* Pictures paired with source code:
::::::::::

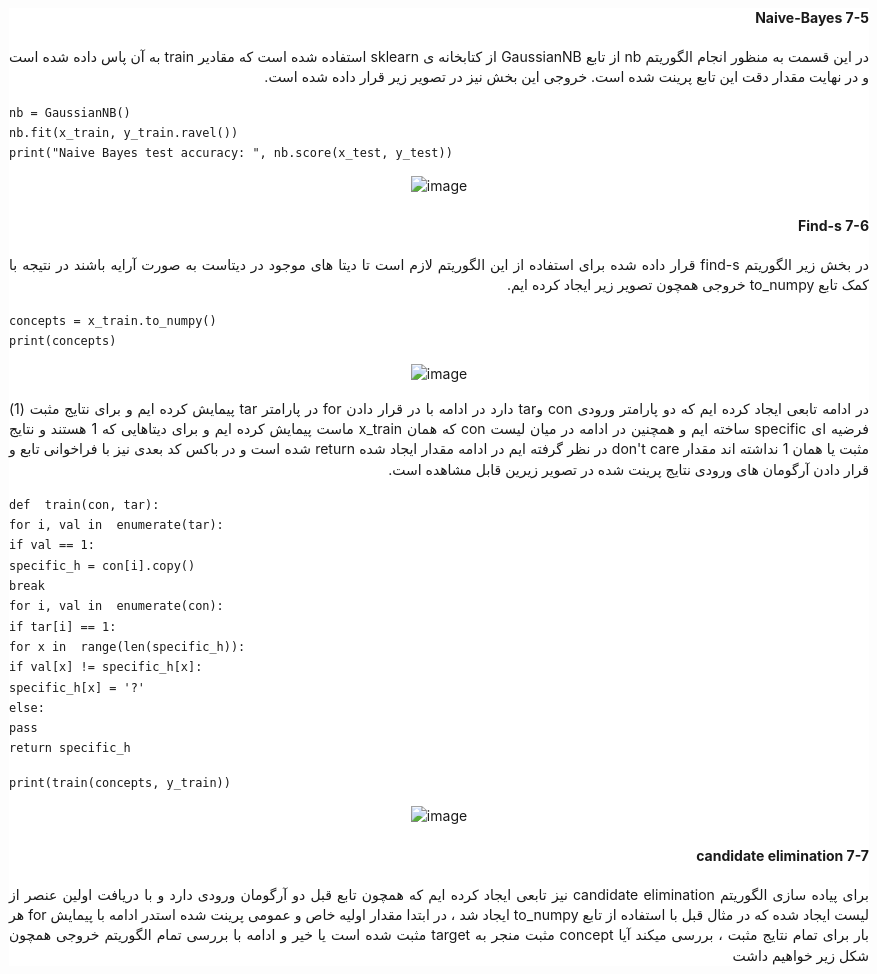 <h4 align="justify" dir="rtl">7-5 Naive-Bayes</h4>
<p align="justify" dir="rtl">
در این قسمت به منظور انجام الگوریتم nb از تابع GaussianNB از کتابخانه ی sklearn  استفاده شده است که مقادیر train به آن پاس داده شده است و در نهایت مقدار دقت این تابع پرینت شده است. خروجی این بخش نیز در تصویر زیر قرار داده شده است.
</p>

```
nb = GaussianNB()
nb.fit(x_train, y_train.ravel())
print("Naive Bayes test accuracy: ", nb.score(x_test, y_test))
```
<p align="center">
<img src="17.PNG" alt="image"/>
</p>
<h4 align="justify" dir="rtl">7-6 Find-s</h4>
<p align="justify" dir="rtl">
در بخش زیر الگوریتم find-s قرار داده شده برای استفاده از این الگوریتم لازم است تا دیتا های موجود در دیتاست به صورت آرایه باشند در نتیجه با کمک تابع to_numpy خروجی همچون تصویر زیر ایجاد کرده ایم.
</p>

```
concepts = x_train.to_numpy()
print(concepts)
```
<p align="center">
<img src="18.PNG" alt="image"/>
</p>
<p align="justify" dir="rtl">
در ادامه تابعی ایجاد کرده ایم که دو پارامتر ورودی con وtar دارد در ادامه با در  قرار دادن for در پارامتر tar پیمایش کرده ایم و برای نتایج مثبت (1) فرضیه ای specific ساخته ایم و همچنین در ادامه در میان لیست con که همان x_train ماست پیمایش کرده ایم و برای دیتاهایی که 1 هستند و نتایج مثبت یا همان 1 نداشته اند مقدار don't care در نظر گرفته ایم در ادامه مقدار ایجاد شده return شده است و در باکس کد بعدی نیز با فراخوانی تابع و قرار دادن آرگومان های ورودی نتایج پرینت شده در تصویر زیرین قابل مشاهده است.
</p>

```
def  train(con, tar):
for i, val in  enumerate(tar):
if val == 1:
specific_h = con[i].copy()
break
for i, val in  enumerate(con):
if tar[i] == 1:
for x in  range(len(specific_h)):
if val[x] != specific_h[x]:
specific_h[x] = '?'
else:
pass
return specific_h
```
```
print(train(concepts, y_train))
```
<p align="center">
<img src="19.PNG" alt="image"/>
</p>
<h4 align="justify" dir="rtl">7-7 candidate elimination</h4>
<p align="justify" dir="rtl">
برای پیاده سازی الگوریتم  candidate elimination نیز تابعی ایجاد کرده ایم که همچون تابع قبل دو آرگومان ورودی دارد و با دریافت اولین عنصر از لیست ایجاد شده که در مثال قبل با استفاده از تابع to_numpy ایجاد شد ، در ابتدا مقدار اولیه خاص و عمومی پرینت شده استدر ادامه با پیمایش for هر بار برای تمام نتایج مثبت ، بررسی میکند آیا concept مثبت منجر به target مثبت شده است یا خیر و ادامه با بررسی  تمام الگوریتم خروجی همچون شکل زیر خواهیم داشت
</p>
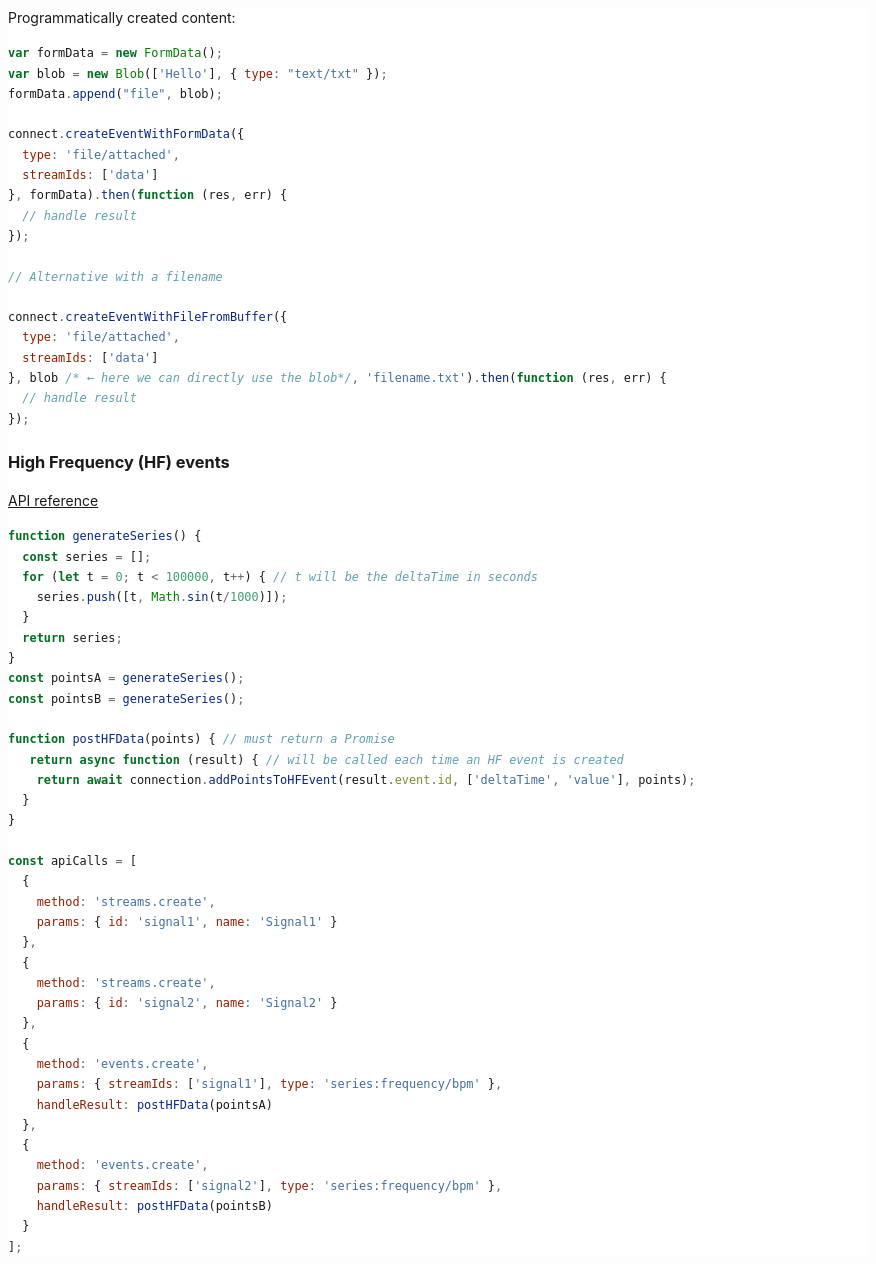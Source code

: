 Programmatically created content:

```js
var formData = new FormData();
var blob = new Blob(['Hello'], { type: "text/txt" });
formData.append("file", blob);

connect.createEventWithFormData({
  type: 'file/attached',
  streamIds: ['data']
}, formData).then(function (res, err) {
  // handle result
});

// Alternative with a filename

connect.createEventWithFileFromBuffer({
  type: 'file/attached',
  streamIds: ['data']
}, blob /* ← here we can directly use the blob*/, 'filename.txt').then(function (res, err) {
  // handle result
});
```


### High Frequency (HF) events

[API reference](https://api.pryv.com/reference/#hf-events)

```js
function generateSeries() {
  const series = [];
  for (let t = 0; t < 100000, t++) { // t will be the deltaTime in seconds
    series.push([t, Math.sin(t/1000)]);
  }
  return series;
}
const pointsA = generateSeries();
const pointsB = generateSeries();

function postHFData(points) { // must return a Promise
   return async function (result) { // will be called each time an HF event is created
    return await connection.addPointsToHFEvent(result.event.id, ['deltaTime', 'value'], points);
  }
}

const apiCalls = [
  {
    method: 'streams.create',
    params: { id: 'signal1', name: 'Signal1' }
  },
  {
    method: 'streams.create',
    params: { id: 'signal2', name: 'Signal2' }
  },
  {
    method: 'events.create',
    params: { streamIds: ['signal1'], type: 'series:frequency/bpm' },
    handleResult: postHFData(pointsA)
  },
  {
    method: 'events.create',
    params: { streamIds: ['signal2'], type: 'series:frequency/bpm' },
    handleResult: postHFData(pointsB)
  }
];
```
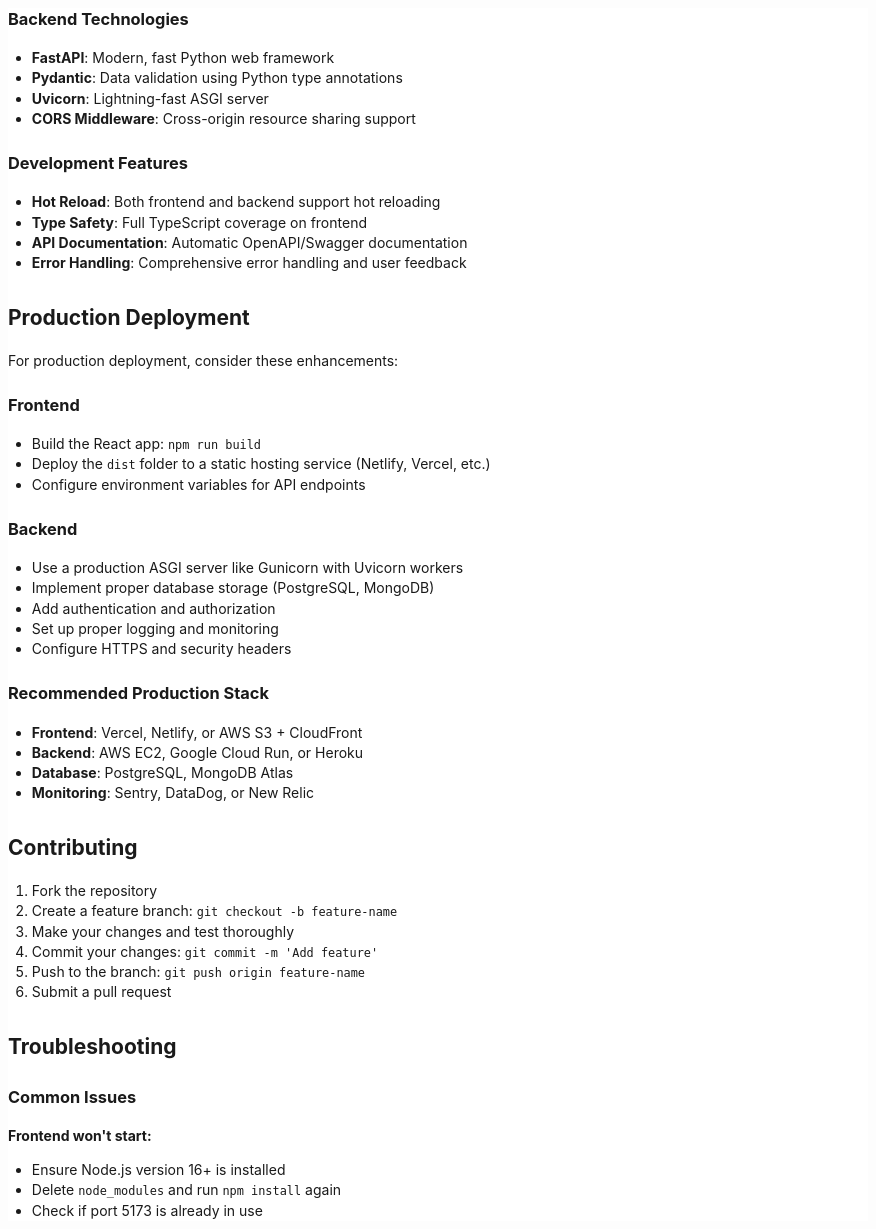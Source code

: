 ### Backend Technologies
- **FastAPI**: Modern, fast Python web framework
- **Pydantic**: Data validation using Python type annotations
- **Uvicorn**: Lightning-fast ASGI server
- **CORS Middleware**: Cross-origin resource sharing support

### Development Features
- **Hot Reload**: Both frontend and backend support hot reloading
- **Type Safety**: Full TypeScript coverage on frontend
- **API Documentation**: Automatic OpenAPI/Swagger documentation
- **Error Handling**: Comprehensive error handling and user feedback

## Production Deployment

For production deployment, consider these enhancements:

### Frontend
- Build the React app: `npm run build`
- Deploy the `dist` folder to a static hosting service (Netlify, Vercel, etc.)
- Configure environment variables for API endpoints

### Backend
- Use a production ASGI server like Gunicorn with Uvicorn workers
- Implement proper database storage (PostgreSQL, MongoDB)
- Add authentication and authorization
- Set up proper logging and monitoring
- Configure HTTPS and security headers

### Recommended Production Stack
- **Frontend**: Vercel, Netlify, or AWS S3 + CloudFront
- **Backend**: AWS EC2, Google Cloud Run, or Heroku
- **Database**: PostgreSQL, MongoDB Atlas
- **Monitoring**: Sentry, DataDog, or New Relic

## Contributing

1. Fork the repository
2. Create a feature branch: `git checkout -b feature-name`
3. Make your changes and test thoroughly
4. Commit your changes: `git commit -m 'Add feature'`
5. Push to the branch: `git push origin feature-name`
6. Submit a pull request

## Troubleshooting

### Common Issues

**Frontend won't start:**
- Ensure Node.js version 16+ is installed
- Delete `node_modules` and run `npm install` again
- Check if port 5173 is already in use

::::::::::

* Task description:
Find the lines in the data that include "نتایج", then copy each of them.

* Written solution:
در ادامه تابعی ایجاد کرده ایم که دو پارامتر ورودی con وtar دارد در ادامه با در  قرار دادن for در پارامتر tar پیمایش کرده ایم و برای نتایج مثبت (1) فرضیه ای specific ساخته ایم و همچنین در ادامه در میان لیست con که همان x_train ماست پیمایش کرده ایم و برای دیتاهایی که 1 هستند و نتایج مثبت یا همان 1 نداشته اند مقدار don't care در نظر گرفته ایم در ادامه مقدار ایجاد شده return شده است و در باکس کد بعدی نیز با فراخوانی تابع و قرار دادن آرگومان های ورودی نتایج پرینت شده در تصویر زیرین قابل مشاهده است.
برای پیاده سازی الگوریتم  candidate elimination نیز تابعی ایجاد کرده ایم که همچون تابع قبل دو آرگومان ورودی دارد و با دریافت اولین عنصر از لیست ایجاد شده که در مثال قبل با استفاده از تابع to_numpy ایجاد شد ، در ابتدا مقدار اولیه خاص و عمومی پرینت شده استدر ادامه با پیمایش for هر بار برای تمام نتایج مثبت ، بررسی میکند آیا concept مثبت منجر به target مثبت شده است یا خیر و ادامه با بررسی  تمام الگوریتم خروجی همچون شکل زیر خواهیم داشت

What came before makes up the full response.